We all have little ‘nightmare scenarios’ that play out in our heads. For the last three or four years, through the process of writing ‘Ninja’, through its’ release and subsequent re-release, one of those nightmares for me has been receiving a 1-star amazon review. Scrutiny and judgement isn’t something anyone likes. You can grow a thicker skin (so they tell me) but no one is totally immune from feeling a little bruised by such things. For about a month in 2012, such was my crippling fear of receiving a 1-star amazon review, that I nearly didn’t let ‘Ninja’ out into the world to play at all. I was clinging on to my creation, wondering whether it should just be given safely to friends and acquaintances who will treat it nicely and only give criticism as polite metaphor.
Well, today I finally received the 1-star amazon review. I logged on and there it was. Well, first I saw the 5 stars of my ‘average rating’ beaten down to 4 and a half and from that moment I knew something must have been rotten in the state of Luxembourg. And, by the way, it’s amazing to me too that I focus on that missing half rather than on those big shiny 4 and a half – glass 95% full or 5% empty, eh?

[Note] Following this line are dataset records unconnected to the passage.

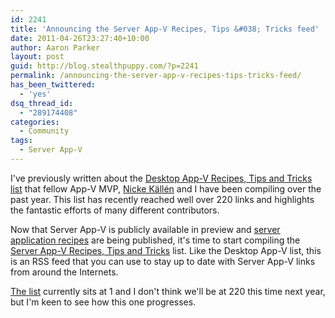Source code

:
 ```yaml
---
id: 2241
title: 'Announcing the Server App-V Recipes, Tips &#038; Tricks feed'
date: 2011-04-26T23:27:40+10:00
author: Aaron Parker
layout: post
guid: http://blog.stealthpuppy.com/?p=2241
permalink: /announcing-the-server-app-v-recipes-tips-tricks-feed/
has_been_twittered:
  - 'yes'
dsq_thread_id:
  - "289174408"
categories:
  - Community
tags:
  - Server App-V
---
```

I've previously written about the [Desktop App-V Recipes, Tips and Tricks list]({{site.baseurl}}/virtualisation/200-app-v-recipes-tips-and-tricks-to-keep-you-busy/) that fellow App-V MVP, [Nicke Källén](http://www.viridisit.se/eng/blog/) and I have been compiling over the past year. This list has recently reached well over 220 links and highlights the fantastic efforts of many different contributors.

Now that Server App-V is publicly available in preview and [server application recipes](http://blogs.technet.com/b/serverappv/archive/2011/04/26/sequencing-petshop-4.aspx) are being published, it's time to start compiling the [Server App-V Recipes, Tips and Tricks](http://feeds.feedburner.com/ServerAppVRecipes) list. Like the Desktop App-V list, this is an RSS feed that you can use to stay up to date with Server App-V links from around the Internets.

[The list](http://feeds.feedburner.com/ServerAppVRecipes) currently sits at 1 and I don't think we'll be at 220 this time next year, but I'm keen to see how this one progresses.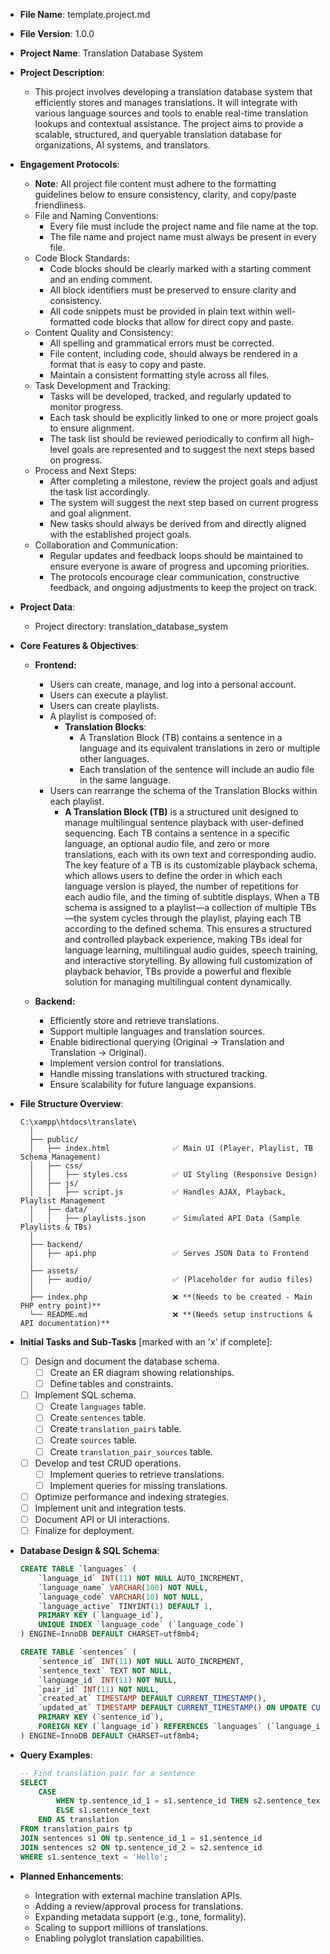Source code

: - **File Name**: template.project.md
- **File Version**: 1.0.0

- **Project Name**: Translation Database System

- **Project Description**:
    - This project involves developing a translation database system that efficiently stores and manages translations. It will integrate with various language sources and tools to enable real-time translation lookups and contextual assistance. The project aims to provide a scalable, structured, and queryable translation database for organizations, AI systems, and translators.

- **Engagement Protocols**:
    - **Note**: All project file content must adhere to the formatting guidelines below to ensure consistency, clarity, and copy/paste friendliness.
    - File and Naming Conventions:
        - Every file must include the project name and file name at the top.
        - The file name and project name must always be present in every file.
    - Code Block Standards:
        - Code blocks should be clearly marked with a starting comment and an ending comment.
        - All block identifiers must be preserved to ensure clarity and consistency.
        - All code snippets must be provided in plain text within well-formatted code blocks that allow for direct copy and paste.
    - Content Quality and Consistency:
        - All spelling and grammatical errors must be corrected.
        - File content, including code, should always be rendered in a format that is easy to copy and paste.
        - Maintain a consistent formatting style across all files.
    - Task Development and Tracking:
        - Tasks will be developed, tracked, and regularly updated to monitor progress.
        - Each task should be explicitly linked to one or more project goals to ensure alignment.
        - The task list should be reviewed periodically to confirm all high-level goals are represented and to suggest the next steps based on progress.
    - Process and Next Steps:
        - After completing a milestone, review the project goals and adjust the task list accordingly.
        - The system will suggest the next step based on current progress and goal alignment.
        - New tasks should always be derived from and directly aligned with the established project goals.
    - Collaboration and Communication:
        - Regular updates and feedback loops should be maintained to ensure everyone is aware of progress and upcoming priorities.
        - The protocols encourage clear communication, constructive feedback, and ongoing adjustments to keep the project on track.

- **Project Data**:
    - Project directory: translation_database_system

- **Core Features & Objectives**:
    - **Frontend:**
      - Users can create, manage, and log into a personal account.
      - Users can execute a playlist.
      - Users can create playlists.
      - A playlist is composed of:
        - **Translation Blocks**:
          - A Translation Block (TB) contains a sentence in a language and its equivalent translations in zero or multiple other languages.
          - Each translation of the sentence will include an audio file in the same language.
      - Users can rearrange the schema of the Translation Blocks within each playlist.
        - **A Translation Block (TB)** is a structured unit designed to manage multilingual sentence playback with user-defined sequencing. Each TB contains a sentence in a specific language, an optional audio file, and zero or more translations, each with its own text and corresponding audio. The key feature of a TB is its customizable playback schema, which allows users to define the order in which each language version is played, the number of repetitions for each audio file, and the timing of subtitle displays. When a TB schema is assigned to a playlist—a collection of multiple TBs—the system cycles through the playlist, playing each TB according to the defined schema. This ensures a structured and controlled playback experience, making TBs ideal for language learning, multilingual audio guides, speech training, and interactive storytelling. By allowing full customization of playback behavior, TBs provide a powerful and flexible solution for managing multilingual content dynamically.

    - **Backend:**
      - Efficiently store and retrieve translations.
      - Support multiple languages and translation sources.
      - Enable bidirectional querying (Original → Translation and Translation → Original).
      - Implement version control for translations.
      - Handle missing translations with structured tracking.
      - Ensure scalability for future language expansions.

- **File Structure Overview**:
    ```
    C:\xampp\htdocs\translate\
      │
      ├── public/
      │   ├── index.html              ✅ Main UI (Player, Playlist, TB Schema Management)
      │   ├── css/
      │   │   ├── styles.css          ✅ UI Styling (Responsive Design)
      │   ├── js/
      │   │   ├── script.js           ✅ Handles AJAX, Playback, Playlist Management
      │   ├── data/
      │   │   ├── playlists.json      ✅ Simulated API Data (Sample Playlists & TBs)
      │
      ├── backend/
      │   ├── api.php                 ✅ Serves JSON Data to Frontend
      │
      ├── assets/
      │   ├── audio/                  ✅ (Placeholder for audio files)
      │
      ├── index.php                   ❌ **(Needs to be created - Main PHP entry point)**
      └── README.md                   ❌ **(Needs setup instructions & API documentation)**

    ```

- **Initial Tasks and Sub-Tasks** [marked with an 'x' if complete]:
    - [ ] Design and document the database schema.
        - [ ] Create an ER diagram showing relationships.
        - [ ] Define tables and constraints.
    - [ ] Implement SQL schema.
        - [ ] Create `languages` table.
        - [ ] Create `sentences` table.
        - [ ] Create `translation_pairs` table.
        - [ ] Create `sources` table.
        - [ ] Create `translation_pair_sources` table.
    - [ ] Develop and test CRUD operations.
        - [ ] Implement queries to retrieve translations.
        - [ ] Implement queries for missing translations.
    - [ ] Optimize performance and indexing strategies.
    - [ ] Implement unit and integration tests.
    - [ ] Document API or UI interactions.
    - [ ] Finalize for deployment.

- **Database Design & SQL Schema**:
    ```sql
    CREATE TABLE `languages` (
        `language_id` INT(11) NOT NULL AUTO_INCREMENT,
        `language_name` VARCHAR(100) NOT NULL,
        `language_code` VARCHAR(10) NOT NULL,
        `language_active` TINYINT(1) DEFAULT 1,
        PRIMARY KEY (`language_id`),
        UNIQUE INDEX `language_code` (`language_code`)
    ) ENGINE=InnoDB DEFAULT CHARSET=utf8mb4;

    CREATE TABLE `sentences` (
        `sentence_id` INT(11) NOT NULL AUTO_INCREMENT,
        `sentence_text` TEXT NOT NULL,
        `language_id` INT(11) NOT NULL,
        `pair_id` INT(11) NOT NULL,
        `created_at` TIMESTAMP DEFAULT CURRENT_TIMESTAMP(),
        `updated_at` TIMESTAMP DEFAULT CURRENT_TIMESTAMP() ON UPDATE CURRENT_TIMESTAMP(),
        PRIMARY KEY (`sentence_id`),
        FOREIGN KEY (`language_id`) REFERENCES `languages` (`language_id`) ON DELETE CASCADE
    ) ENGINE=InnoDB DEFAULT CHARSET=utf8mb4;
    ```

- **Query Examples**:
    ```sql
    -- Find translation pair for a sentence
    SELECT 
        CASE 
            WHEN tp.sentence_id_1 = s1.sentence_id THEN s2.sentence_text
            ELSE s1.sentence_text
        END AS translation
    FROM translation_pairs tp
    JOIN sentences s1 ON tp.sentence_id_1 = s1.sentence_id
    JOIN sentences s2 ON tp.sentence_id_2 = s2.sentence_id
    WHERE s1.sentence_text = 'Hello';
    ```

- **Planned Enhancements**:
    - Integration with external machine translation APIs.
    - Adding a review/approval process for translations.
    - Expanding metadata support (e.g., tone, formality).
    - Scaling to support millions of translations.
    - Enabling polyglot translation capabilities.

So I read the review. My heart raced very slightly. Something I loved and cared for and nurtured and put out into the world hoping it would make a difference, just beaten down and rejected. Ridiculed as worthless. Ouch.
And then I remembered.
We don’t need everyone to love what we do. We don’t even need most people to love it (although thankfully, loads of people write lovely things in emails and on reviews that I absolutely never take for granted and that absolutely always make my day when I read them). I remembered the words of my coach, Rasheed Ogunlaru, who got my through my 1-star meltdown a couple of years ago by simply saying “don’t write for the people who might hate it, write for the people who might love it”. And in fact, as Seth Godin and others have said, if you don’t have any 1-star reviews you’re not doing anything important or different enough.
And here’s the real lesson. I read the 1 star review – the thing I’d dreaded for years, remember – and then I just got up and made a cup of tea. A lovely cup of tea. Nothing crashed around me, the world kept spinning and I felt kind of liberated. It felt like some sort of strange rites of passage. And then when I got back to my desk and continued writing my second book, I did so for the people who gave ‘Ninja’ 5 stars. And I tried harder so that those that gave it 4 stars will give the next one 5. And so that maybe those that gave it a 3 star review will give the next one a 4 or even a 5. But the 1-star folks? It’s nice to finally know for sure that trying to please them doesn’t matter at all.
We don’t need everyone in life to give us 5 stars. Art and opinion and ideas wouldn’t be interesting to us if they didn’t polarise. Guinness wouldn’t be Guinness if it was everyone’s favourite drink. And in the same way, my mini rites of passage has freed me from any lingering responsibility I felt I had to try and fill the 5% of the glass that was empty.
Let me whisper this new little secret in your ear and then leave you a silence so that you can contemplate the vastness of its implication: you don’t need to please everyone.